Requirement:
Using the material below, print the line that contains "## Источники", the line that contains "### Археологические исследования", and every line in between, exactly and nothing else.

Provided data:
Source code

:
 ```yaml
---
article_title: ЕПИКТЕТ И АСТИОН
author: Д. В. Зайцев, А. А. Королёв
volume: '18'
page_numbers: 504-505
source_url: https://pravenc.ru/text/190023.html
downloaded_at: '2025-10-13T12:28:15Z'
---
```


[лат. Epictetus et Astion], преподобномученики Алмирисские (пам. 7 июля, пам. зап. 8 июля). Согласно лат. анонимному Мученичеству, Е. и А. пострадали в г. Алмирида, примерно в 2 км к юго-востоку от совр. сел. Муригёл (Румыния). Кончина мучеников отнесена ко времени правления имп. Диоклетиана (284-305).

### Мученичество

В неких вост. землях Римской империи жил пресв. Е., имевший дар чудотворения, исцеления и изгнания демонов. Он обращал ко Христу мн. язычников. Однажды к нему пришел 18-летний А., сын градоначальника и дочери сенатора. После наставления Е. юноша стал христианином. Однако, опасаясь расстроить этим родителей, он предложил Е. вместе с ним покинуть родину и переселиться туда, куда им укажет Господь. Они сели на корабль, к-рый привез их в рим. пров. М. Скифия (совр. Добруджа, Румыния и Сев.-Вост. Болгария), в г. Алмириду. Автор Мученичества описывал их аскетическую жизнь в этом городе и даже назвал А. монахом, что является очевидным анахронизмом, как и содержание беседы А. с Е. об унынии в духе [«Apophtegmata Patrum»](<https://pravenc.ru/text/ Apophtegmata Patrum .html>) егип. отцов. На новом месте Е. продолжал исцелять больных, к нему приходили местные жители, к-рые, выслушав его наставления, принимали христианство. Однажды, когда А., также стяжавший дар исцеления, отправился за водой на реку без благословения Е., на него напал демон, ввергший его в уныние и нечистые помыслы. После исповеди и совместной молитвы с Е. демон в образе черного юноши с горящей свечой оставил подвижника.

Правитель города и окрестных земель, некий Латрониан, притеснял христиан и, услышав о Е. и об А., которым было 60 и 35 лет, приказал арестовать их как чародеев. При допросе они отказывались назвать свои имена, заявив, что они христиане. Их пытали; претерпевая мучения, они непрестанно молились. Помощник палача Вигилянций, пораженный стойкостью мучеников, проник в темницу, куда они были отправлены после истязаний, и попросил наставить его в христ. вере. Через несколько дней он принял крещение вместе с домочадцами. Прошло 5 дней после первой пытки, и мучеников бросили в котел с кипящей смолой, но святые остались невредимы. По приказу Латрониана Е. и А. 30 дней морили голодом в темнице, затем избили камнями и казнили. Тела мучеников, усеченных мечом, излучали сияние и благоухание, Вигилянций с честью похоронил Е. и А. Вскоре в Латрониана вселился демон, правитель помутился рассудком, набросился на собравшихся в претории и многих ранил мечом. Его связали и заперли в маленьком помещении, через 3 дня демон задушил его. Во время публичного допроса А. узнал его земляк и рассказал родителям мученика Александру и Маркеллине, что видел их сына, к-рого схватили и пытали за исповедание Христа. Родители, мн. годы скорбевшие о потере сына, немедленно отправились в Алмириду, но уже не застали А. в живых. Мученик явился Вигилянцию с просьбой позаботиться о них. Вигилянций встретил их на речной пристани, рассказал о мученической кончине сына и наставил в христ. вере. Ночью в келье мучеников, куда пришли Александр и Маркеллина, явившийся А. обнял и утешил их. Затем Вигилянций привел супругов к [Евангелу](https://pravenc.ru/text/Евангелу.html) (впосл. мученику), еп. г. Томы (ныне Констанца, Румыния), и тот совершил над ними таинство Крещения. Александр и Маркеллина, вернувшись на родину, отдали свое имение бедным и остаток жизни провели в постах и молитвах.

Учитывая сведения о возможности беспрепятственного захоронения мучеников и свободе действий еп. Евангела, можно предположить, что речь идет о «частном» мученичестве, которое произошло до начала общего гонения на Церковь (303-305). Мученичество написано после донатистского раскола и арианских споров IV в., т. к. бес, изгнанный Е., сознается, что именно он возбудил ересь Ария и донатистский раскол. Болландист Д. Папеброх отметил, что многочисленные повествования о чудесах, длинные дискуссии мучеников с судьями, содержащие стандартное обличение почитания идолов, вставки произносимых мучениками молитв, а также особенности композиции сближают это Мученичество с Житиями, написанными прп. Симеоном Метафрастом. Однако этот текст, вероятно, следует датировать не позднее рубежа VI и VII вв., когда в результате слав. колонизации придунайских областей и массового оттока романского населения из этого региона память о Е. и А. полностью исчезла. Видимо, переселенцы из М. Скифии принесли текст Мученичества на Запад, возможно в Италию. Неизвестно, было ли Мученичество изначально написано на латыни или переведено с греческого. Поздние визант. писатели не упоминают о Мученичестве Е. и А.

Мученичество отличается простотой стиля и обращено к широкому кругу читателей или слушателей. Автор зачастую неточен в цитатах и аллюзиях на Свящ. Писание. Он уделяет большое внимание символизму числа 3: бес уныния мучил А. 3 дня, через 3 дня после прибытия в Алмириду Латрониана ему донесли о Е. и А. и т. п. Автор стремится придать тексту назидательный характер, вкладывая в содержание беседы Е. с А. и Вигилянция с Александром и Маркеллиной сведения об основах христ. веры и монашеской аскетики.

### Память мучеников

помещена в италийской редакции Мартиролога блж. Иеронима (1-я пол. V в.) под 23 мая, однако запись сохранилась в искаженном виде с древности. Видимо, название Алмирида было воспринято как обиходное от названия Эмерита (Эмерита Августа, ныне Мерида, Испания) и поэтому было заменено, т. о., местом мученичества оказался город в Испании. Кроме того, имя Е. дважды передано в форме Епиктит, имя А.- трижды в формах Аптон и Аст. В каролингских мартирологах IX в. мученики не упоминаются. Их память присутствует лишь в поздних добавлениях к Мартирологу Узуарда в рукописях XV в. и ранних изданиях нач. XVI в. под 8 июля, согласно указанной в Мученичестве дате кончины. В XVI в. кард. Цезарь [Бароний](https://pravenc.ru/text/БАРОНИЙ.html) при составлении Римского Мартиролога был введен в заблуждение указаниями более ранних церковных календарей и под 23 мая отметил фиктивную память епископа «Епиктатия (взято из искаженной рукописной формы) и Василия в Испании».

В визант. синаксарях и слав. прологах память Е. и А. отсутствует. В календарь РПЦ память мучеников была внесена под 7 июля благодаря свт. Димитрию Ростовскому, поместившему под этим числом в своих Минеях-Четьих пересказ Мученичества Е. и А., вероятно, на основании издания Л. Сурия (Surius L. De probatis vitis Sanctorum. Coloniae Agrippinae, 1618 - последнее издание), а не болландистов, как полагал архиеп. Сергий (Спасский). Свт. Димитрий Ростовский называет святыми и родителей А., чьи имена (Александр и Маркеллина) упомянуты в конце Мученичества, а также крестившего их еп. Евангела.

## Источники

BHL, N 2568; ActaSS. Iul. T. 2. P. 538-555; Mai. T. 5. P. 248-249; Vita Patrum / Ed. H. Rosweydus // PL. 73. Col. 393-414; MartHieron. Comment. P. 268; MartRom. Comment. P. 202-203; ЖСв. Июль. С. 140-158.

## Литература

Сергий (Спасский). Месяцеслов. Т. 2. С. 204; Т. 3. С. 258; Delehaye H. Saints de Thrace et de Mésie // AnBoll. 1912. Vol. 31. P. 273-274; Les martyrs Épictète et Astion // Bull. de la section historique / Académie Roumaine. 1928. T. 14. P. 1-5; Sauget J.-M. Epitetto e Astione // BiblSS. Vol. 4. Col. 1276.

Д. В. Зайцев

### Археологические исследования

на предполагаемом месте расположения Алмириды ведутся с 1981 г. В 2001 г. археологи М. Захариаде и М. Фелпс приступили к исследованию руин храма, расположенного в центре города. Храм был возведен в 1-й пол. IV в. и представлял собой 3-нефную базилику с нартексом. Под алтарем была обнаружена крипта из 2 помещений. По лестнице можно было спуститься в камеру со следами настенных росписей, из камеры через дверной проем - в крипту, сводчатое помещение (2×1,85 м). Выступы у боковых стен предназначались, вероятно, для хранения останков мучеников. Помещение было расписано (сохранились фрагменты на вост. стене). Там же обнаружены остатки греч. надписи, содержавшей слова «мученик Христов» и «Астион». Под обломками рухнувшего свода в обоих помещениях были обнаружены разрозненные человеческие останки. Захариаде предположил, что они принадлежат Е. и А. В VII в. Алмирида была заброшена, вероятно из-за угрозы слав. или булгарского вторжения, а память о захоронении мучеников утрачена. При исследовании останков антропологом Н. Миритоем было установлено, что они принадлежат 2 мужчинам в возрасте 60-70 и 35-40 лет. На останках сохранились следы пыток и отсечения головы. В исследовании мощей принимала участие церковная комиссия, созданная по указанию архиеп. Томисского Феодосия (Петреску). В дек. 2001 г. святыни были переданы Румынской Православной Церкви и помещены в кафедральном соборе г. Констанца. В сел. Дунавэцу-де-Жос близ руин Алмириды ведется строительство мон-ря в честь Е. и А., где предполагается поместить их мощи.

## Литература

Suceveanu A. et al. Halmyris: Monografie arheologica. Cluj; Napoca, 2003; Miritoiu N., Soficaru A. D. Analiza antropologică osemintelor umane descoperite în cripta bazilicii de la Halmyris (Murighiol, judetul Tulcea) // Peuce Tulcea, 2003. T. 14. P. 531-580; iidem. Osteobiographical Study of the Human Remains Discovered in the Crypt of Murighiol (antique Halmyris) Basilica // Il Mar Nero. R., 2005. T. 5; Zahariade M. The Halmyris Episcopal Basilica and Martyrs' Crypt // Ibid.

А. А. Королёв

Task answer:
## Источники

BHL, N 2568; ActaSS. Iul. T. 2. P. 538-555; Mai. T. 5. P. 248-249; Vita Patrum / Ed. H. Rosweydus // PL. 73. Col. 393-414; MartHieron. Comment. P. 268; MartRom. Comment. P. 202-203; ЖСв. Июль. С. 140-158.

## Литература

Сергий (Спасский). Месяцеслов. Т. 2. С. 204; Т. 3. С. 258; Delehaye H. Saints de Thrace et de Mésie // AnBoll. 1912. Vol. 31. P. 273-274; Les martyrs Épictète et Astion // Bull. de la section historique / Académie Roumaine. 1928. T. 14. P. 1-5; Sauget J.-M. Epitetto e Astione // BiblSS. Vol. 4. Col. 1276.

Д. В. Зайцев

### Археологические исследования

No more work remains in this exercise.